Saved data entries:
□ □ □ □
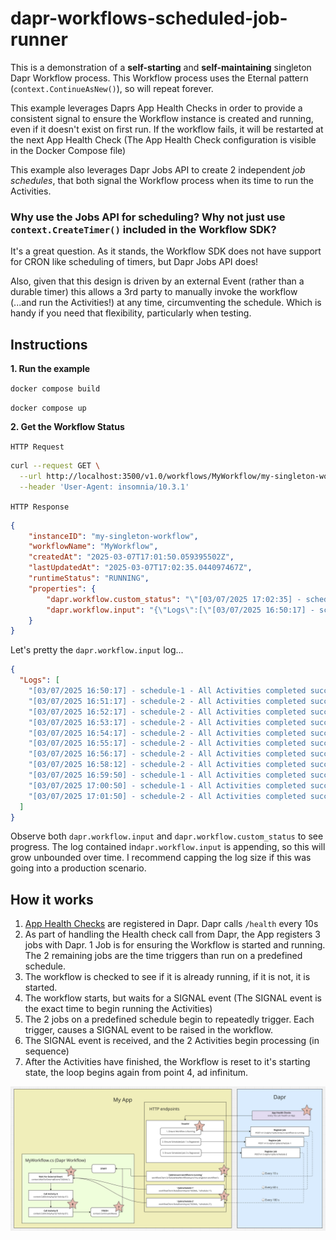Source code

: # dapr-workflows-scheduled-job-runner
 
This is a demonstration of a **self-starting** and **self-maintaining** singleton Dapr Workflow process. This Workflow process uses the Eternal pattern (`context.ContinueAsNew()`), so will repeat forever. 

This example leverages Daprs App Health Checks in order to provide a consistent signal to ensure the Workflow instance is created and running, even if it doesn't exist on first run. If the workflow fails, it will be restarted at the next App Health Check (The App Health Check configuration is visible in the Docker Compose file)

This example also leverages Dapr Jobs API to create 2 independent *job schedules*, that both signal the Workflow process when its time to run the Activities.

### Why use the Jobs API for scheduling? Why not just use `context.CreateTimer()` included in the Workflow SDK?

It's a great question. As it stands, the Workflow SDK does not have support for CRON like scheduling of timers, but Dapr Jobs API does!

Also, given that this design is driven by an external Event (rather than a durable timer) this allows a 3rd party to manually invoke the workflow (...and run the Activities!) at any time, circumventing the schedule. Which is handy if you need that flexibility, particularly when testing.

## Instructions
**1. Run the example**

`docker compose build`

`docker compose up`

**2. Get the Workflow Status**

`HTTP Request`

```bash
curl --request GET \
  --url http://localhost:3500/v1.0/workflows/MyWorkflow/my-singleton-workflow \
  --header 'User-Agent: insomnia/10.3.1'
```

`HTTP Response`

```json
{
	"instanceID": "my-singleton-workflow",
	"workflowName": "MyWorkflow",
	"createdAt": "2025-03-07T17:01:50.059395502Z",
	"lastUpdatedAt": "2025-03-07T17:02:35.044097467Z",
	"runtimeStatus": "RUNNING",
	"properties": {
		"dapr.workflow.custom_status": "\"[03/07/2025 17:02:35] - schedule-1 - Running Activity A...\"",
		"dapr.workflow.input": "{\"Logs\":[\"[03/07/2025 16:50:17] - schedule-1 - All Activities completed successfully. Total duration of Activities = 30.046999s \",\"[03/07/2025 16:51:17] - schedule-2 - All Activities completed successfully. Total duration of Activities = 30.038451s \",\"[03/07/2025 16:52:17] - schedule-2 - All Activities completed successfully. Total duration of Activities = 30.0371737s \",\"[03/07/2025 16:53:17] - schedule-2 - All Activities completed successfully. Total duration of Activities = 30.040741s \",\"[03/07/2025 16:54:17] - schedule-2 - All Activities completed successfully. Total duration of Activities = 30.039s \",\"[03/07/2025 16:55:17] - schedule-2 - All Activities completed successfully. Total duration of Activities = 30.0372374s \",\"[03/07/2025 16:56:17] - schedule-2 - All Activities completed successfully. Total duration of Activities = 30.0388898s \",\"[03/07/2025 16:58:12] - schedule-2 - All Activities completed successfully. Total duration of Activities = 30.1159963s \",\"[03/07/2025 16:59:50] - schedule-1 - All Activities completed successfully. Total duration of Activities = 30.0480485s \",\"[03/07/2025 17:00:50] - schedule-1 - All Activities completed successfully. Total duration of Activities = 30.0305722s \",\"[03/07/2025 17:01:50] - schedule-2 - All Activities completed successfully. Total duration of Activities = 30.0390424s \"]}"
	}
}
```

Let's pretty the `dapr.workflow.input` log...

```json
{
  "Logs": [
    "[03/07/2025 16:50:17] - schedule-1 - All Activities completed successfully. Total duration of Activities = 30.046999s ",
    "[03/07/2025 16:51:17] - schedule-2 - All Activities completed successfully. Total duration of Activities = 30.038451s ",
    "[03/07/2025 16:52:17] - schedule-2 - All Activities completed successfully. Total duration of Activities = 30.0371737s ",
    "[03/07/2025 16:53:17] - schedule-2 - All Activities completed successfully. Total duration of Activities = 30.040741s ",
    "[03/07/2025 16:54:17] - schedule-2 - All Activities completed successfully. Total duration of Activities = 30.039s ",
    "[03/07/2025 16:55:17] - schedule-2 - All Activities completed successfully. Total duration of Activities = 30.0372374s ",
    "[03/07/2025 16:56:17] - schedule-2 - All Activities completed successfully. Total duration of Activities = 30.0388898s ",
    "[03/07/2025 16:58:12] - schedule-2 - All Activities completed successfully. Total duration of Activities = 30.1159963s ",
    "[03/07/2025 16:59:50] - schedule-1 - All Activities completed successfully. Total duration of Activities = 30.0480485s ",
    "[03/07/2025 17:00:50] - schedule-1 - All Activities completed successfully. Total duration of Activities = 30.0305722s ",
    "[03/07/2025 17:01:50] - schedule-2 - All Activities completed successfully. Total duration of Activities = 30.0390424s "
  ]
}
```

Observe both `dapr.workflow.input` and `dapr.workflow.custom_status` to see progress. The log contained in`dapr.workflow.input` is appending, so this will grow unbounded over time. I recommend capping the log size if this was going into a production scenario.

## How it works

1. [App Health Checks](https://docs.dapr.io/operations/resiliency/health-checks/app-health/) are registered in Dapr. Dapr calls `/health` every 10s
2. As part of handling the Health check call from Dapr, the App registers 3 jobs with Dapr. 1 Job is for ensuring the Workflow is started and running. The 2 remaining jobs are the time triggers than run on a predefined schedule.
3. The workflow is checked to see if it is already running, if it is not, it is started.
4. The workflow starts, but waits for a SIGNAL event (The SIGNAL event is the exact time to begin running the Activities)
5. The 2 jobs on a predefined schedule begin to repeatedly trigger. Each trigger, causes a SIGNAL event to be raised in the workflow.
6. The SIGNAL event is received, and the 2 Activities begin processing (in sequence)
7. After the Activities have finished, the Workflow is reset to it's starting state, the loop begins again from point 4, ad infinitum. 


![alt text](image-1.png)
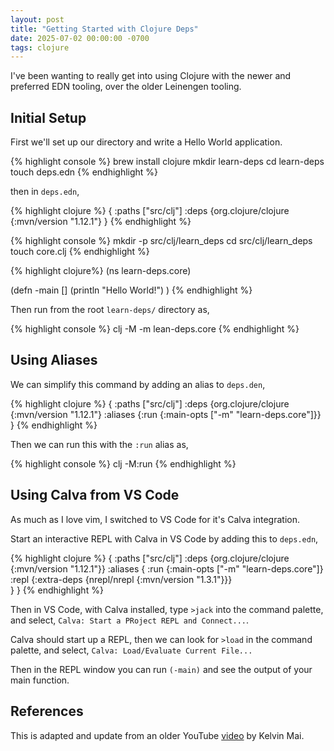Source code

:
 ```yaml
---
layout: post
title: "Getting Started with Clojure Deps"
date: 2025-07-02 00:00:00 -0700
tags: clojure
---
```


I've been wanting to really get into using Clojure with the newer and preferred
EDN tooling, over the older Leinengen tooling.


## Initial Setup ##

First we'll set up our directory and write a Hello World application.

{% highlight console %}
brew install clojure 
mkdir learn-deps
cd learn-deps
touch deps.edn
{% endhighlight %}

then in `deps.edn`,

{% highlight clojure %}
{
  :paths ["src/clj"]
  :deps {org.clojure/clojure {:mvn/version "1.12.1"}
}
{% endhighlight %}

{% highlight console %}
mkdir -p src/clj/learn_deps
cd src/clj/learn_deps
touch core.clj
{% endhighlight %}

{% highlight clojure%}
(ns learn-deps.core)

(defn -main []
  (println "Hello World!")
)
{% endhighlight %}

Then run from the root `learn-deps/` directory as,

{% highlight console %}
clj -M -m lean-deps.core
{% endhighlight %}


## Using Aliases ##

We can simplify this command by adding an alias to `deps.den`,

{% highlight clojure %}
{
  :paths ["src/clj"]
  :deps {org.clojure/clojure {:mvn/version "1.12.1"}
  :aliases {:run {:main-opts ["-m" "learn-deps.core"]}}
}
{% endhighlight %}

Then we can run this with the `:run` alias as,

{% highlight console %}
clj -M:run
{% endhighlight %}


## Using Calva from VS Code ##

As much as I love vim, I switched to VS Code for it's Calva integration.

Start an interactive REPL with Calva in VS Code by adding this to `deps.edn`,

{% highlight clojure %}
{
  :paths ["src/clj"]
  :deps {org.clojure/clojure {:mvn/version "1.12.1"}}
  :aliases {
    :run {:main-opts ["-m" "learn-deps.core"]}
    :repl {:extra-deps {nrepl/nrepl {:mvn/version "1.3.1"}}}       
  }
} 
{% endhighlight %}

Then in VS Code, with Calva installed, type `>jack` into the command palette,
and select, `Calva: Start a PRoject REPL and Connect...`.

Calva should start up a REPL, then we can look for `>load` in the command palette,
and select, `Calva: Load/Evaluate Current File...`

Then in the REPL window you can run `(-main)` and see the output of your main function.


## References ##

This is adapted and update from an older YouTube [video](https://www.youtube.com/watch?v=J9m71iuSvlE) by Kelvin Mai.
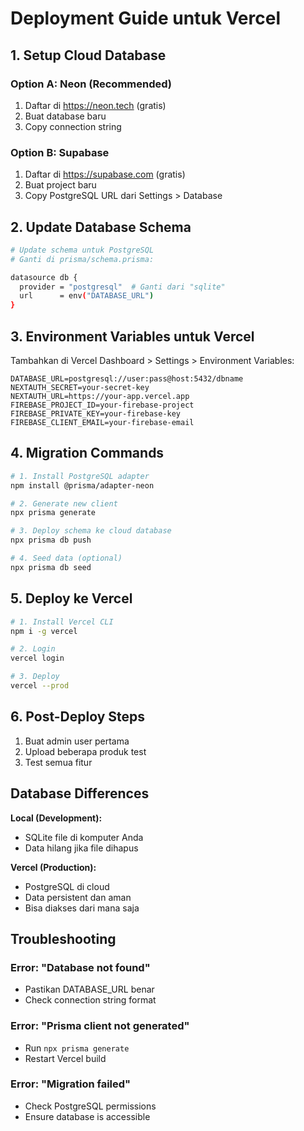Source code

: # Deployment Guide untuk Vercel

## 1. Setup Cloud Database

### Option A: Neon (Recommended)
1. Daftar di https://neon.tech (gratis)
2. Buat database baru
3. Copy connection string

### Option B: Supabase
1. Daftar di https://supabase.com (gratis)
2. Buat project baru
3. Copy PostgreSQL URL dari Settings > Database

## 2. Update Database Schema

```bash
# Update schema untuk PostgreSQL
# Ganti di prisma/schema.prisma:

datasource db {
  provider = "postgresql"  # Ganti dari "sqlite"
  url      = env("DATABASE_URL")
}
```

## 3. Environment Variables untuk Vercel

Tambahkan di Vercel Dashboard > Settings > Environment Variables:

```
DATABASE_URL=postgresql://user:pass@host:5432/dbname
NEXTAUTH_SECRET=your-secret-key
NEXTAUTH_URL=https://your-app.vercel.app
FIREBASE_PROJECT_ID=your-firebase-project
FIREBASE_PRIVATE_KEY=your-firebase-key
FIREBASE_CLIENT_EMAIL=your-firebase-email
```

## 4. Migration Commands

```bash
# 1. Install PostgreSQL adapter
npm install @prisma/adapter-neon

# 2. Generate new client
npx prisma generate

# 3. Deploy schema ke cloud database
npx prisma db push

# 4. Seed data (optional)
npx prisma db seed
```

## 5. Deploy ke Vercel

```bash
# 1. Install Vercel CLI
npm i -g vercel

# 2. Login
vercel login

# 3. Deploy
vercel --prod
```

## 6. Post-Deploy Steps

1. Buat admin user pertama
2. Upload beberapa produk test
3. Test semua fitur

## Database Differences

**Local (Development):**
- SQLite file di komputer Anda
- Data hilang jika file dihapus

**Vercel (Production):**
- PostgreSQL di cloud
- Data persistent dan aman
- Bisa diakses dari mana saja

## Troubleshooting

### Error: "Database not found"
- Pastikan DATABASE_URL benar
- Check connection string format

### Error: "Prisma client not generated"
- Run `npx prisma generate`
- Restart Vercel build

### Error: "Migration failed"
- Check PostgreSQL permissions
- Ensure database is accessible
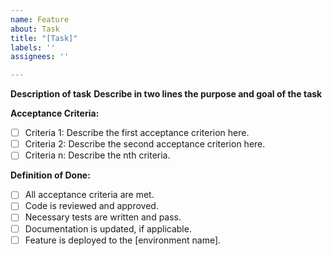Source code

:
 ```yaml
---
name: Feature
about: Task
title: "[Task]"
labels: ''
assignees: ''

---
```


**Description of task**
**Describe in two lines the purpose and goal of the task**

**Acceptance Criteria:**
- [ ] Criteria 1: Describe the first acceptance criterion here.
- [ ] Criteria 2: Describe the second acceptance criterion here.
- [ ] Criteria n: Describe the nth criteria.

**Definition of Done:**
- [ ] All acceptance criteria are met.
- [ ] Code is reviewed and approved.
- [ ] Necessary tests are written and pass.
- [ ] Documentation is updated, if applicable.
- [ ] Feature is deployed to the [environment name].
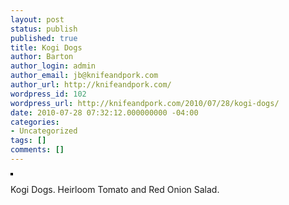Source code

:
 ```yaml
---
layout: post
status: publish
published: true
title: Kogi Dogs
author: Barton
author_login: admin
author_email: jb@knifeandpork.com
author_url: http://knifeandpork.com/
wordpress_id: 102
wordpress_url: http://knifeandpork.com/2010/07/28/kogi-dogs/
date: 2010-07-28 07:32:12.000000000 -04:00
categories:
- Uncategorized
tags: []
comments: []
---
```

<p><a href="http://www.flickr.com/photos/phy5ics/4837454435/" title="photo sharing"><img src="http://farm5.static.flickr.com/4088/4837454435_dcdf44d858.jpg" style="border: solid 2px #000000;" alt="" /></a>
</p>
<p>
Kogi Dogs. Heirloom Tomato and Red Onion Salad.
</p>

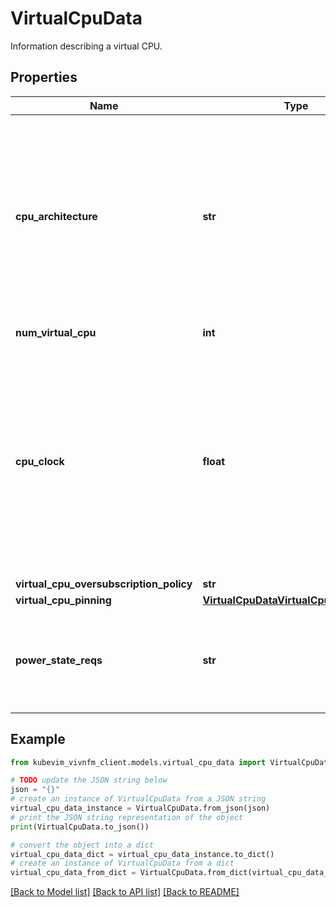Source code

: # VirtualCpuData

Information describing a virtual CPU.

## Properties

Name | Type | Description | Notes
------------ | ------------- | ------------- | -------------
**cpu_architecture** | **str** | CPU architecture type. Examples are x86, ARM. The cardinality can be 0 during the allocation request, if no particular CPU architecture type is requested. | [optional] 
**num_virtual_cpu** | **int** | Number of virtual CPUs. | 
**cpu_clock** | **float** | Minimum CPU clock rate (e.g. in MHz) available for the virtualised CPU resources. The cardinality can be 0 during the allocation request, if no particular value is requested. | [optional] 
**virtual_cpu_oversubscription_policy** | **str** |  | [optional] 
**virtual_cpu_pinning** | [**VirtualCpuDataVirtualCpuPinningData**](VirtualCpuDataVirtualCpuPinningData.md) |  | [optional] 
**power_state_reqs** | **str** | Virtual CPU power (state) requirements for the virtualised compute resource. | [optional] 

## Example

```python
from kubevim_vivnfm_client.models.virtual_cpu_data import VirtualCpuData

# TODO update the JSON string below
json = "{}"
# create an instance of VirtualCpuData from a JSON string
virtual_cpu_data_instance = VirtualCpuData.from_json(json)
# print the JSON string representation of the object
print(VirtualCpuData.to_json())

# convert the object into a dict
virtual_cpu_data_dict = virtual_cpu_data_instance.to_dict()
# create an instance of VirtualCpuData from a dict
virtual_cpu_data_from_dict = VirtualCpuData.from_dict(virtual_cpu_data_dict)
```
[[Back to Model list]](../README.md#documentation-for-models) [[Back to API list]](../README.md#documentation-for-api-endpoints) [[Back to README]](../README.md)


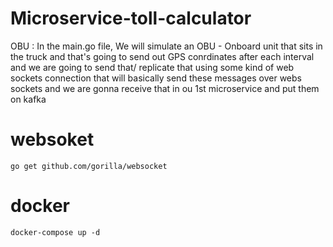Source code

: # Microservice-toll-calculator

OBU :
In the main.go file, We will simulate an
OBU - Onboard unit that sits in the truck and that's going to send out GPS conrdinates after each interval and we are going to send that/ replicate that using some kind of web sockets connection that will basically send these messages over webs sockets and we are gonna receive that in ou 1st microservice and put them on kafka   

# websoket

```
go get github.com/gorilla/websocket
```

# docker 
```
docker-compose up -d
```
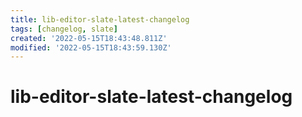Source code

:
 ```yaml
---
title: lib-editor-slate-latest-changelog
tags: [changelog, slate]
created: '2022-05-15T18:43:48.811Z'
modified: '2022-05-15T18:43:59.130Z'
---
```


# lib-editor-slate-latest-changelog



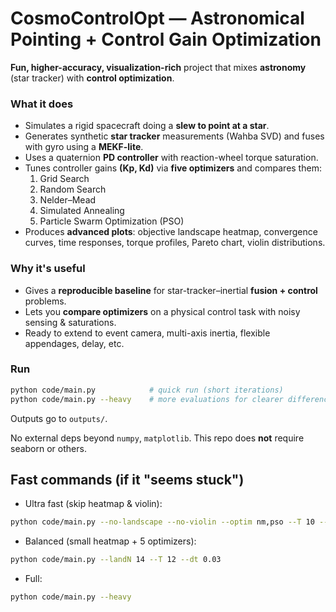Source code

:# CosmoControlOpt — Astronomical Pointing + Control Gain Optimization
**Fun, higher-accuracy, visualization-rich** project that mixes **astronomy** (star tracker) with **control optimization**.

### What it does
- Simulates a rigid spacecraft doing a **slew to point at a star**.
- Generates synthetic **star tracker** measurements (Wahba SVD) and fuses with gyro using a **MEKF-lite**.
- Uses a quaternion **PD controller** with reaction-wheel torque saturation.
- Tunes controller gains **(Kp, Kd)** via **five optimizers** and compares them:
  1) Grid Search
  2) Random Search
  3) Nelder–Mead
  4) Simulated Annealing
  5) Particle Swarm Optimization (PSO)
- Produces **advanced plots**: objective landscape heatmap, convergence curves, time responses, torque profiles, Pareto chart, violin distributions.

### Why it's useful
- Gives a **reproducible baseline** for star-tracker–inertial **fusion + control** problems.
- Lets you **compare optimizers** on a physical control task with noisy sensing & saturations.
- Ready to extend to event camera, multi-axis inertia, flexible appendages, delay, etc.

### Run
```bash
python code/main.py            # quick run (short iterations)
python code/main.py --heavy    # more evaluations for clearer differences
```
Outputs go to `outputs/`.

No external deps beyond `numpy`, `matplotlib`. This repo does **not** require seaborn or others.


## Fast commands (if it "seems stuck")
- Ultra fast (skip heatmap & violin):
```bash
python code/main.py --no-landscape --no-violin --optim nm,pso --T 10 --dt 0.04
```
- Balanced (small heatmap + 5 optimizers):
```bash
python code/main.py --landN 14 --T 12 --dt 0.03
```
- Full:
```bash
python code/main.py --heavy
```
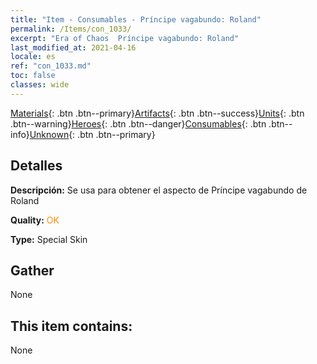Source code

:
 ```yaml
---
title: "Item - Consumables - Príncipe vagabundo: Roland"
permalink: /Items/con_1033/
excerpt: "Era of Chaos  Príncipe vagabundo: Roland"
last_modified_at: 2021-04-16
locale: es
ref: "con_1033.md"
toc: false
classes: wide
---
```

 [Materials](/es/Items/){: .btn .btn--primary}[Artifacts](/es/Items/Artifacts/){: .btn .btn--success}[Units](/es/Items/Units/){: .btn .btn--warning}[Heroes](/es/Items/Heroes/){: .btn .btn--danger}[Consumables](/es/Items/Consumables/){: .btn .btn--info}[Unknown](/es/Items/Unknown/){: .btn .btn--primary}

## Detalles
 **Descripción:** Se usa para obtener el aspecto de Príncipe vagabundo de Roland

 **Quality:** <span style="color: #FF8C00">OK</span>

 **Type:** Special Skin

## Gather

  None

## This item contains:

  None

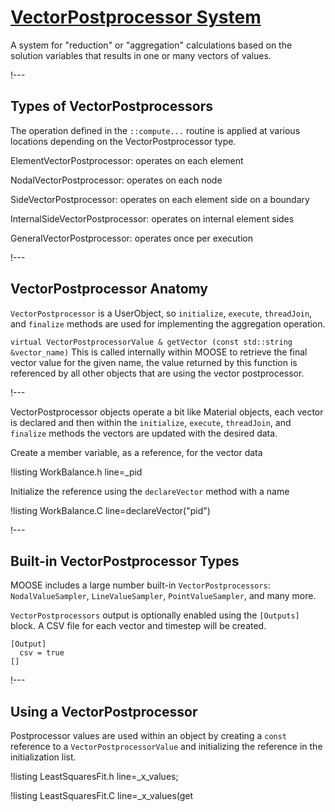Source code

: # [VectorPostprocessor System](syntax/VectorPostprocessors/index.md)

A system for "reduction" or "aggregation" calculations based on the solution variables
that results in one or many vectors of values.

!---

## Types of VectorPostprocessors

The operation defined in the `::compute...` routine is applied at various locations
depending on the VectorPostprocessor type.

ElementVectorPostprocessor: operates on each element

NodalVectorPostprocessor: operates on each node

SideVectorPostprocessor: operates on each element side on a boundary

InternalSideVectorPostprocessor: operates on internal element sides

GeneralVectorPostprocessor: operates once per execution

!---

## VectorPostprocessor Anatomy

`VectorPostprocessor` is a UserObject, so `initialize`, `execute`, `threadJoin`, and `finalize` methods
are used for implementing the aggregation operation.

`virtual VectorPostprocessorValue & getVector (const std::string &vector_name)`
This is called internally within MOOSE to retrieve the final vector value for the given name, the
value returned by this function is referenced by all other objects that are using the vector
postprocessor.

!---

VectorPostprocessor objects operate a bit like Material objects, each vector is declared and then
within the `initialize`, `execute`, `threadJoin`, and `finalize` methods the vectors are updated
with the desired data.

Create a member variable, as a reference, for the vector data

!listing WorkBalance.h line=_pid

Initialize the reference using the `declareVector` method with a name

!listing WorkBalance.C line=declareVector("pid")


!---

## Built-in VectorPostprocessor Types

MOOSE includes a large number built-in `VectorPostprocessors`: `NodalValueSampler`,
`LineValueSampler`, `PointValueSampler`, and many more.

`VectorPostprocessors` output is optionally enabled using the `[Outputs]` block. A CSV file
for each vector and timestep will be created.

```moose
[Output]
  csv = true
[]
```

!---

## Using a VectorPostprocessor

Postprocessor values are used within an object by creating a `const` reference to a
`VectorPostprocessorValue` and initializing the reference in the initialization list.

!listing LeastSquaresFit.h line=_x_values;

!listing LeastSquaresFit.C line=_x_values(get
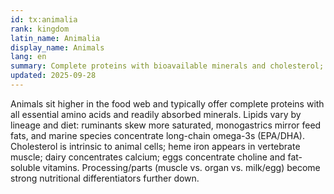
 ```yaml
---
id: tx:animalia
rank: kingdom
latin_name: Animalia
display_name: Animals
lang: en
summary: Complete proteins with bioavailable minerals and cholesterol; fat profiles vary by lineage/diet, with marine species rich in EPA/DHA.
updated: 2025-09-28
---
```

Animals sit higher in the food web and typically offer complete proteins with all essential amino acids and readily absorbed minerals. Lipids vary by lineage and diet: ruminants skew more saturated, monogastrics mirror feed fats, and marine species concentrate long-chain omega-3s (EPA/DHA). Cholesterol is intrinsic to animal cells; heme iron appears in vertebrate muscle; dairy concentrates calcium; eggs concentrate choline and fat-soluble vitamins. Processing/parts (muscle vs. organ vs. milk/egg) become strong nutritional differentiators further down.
□ □ □ □
> _Work instruction_
Beginning with the first line of the records above, extract each line exactly through the line that holds "This example leverages", both ends included. Omit pictures.

> _Response below_
Source code

: # dapr-workflows-scheduled-job-runner
 
This is a demonstration of a **self-starting** and **self-maintaining** singleton Dapr Workflow process. This Workflow process uses the Eternal pattern (`context.ContinueAsNew()`), so will repeat forever. 

This example leverages Daprs App Health Checks in order to provide a consistent signal to ensure the Workflow instance is created and running, even if it doesn't exist on first run. If the workflow fails, it will be restarted at the next App Health Check (The App Health Check configuration is visible in the Docker Compose file)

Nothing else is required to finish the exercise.